_What is required_
All lines from the one that contains "to enumerate any" through the final line of the entries must be repeated exactly. No other lines belong in the output.

_Material to process_
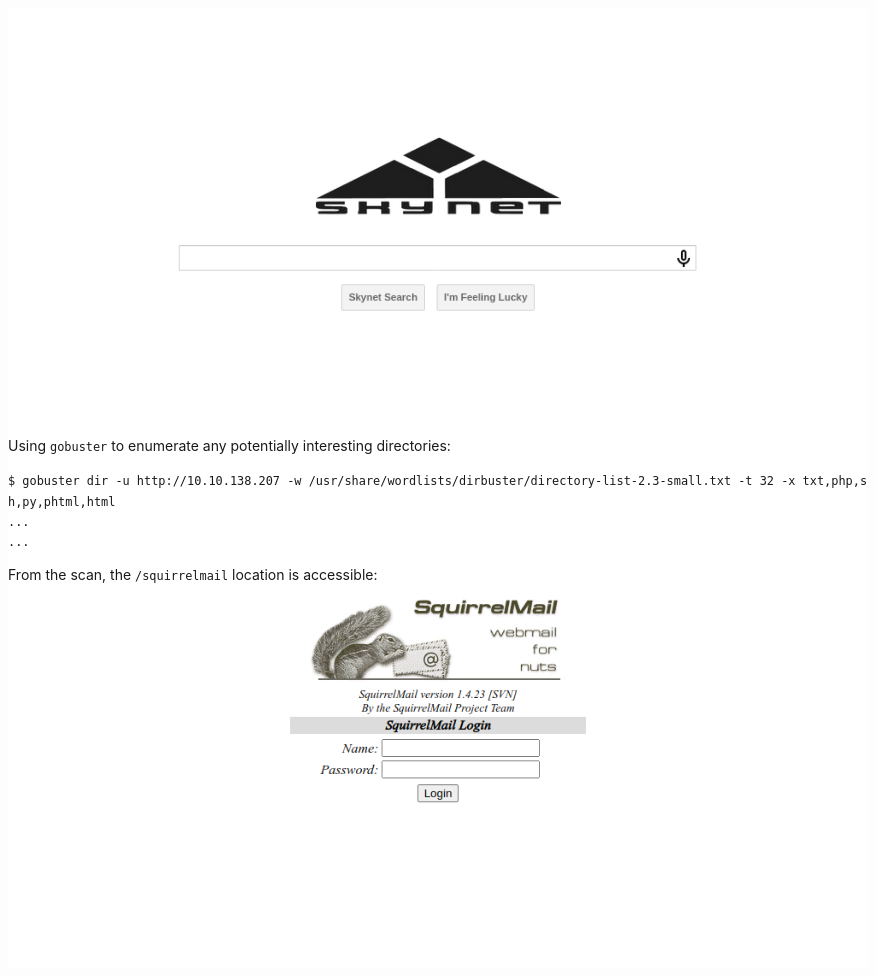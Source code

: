 ![](port-80.png)

Using `gobuster` to enumerate any potentially interesting directories:
```shell-session
$ gobuster dir -u http://10.10.138.207 -w /usr/share/wordlists/dirbuster/directory-list-2.3-small.txt -t 32 -x txt,php,sh,py,phtml,html
...
...

```

From the scan, the `/squirrelmail` location is accessible:
![](mailserver.png)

_Answer below_
Using `gobuster` to enumerate any potentially interesting directories:
```shell-session
$ gobuster dir -u http://10.10.138.207 -w /usr/share/wordlists/dirbuster/directory-list-2.3-small.txt -t 32 -x txt,php,sh,py,phtml,html
...
...

```

From the scan, the `/squirrelmail` location is accessible:
![](mailserver.png)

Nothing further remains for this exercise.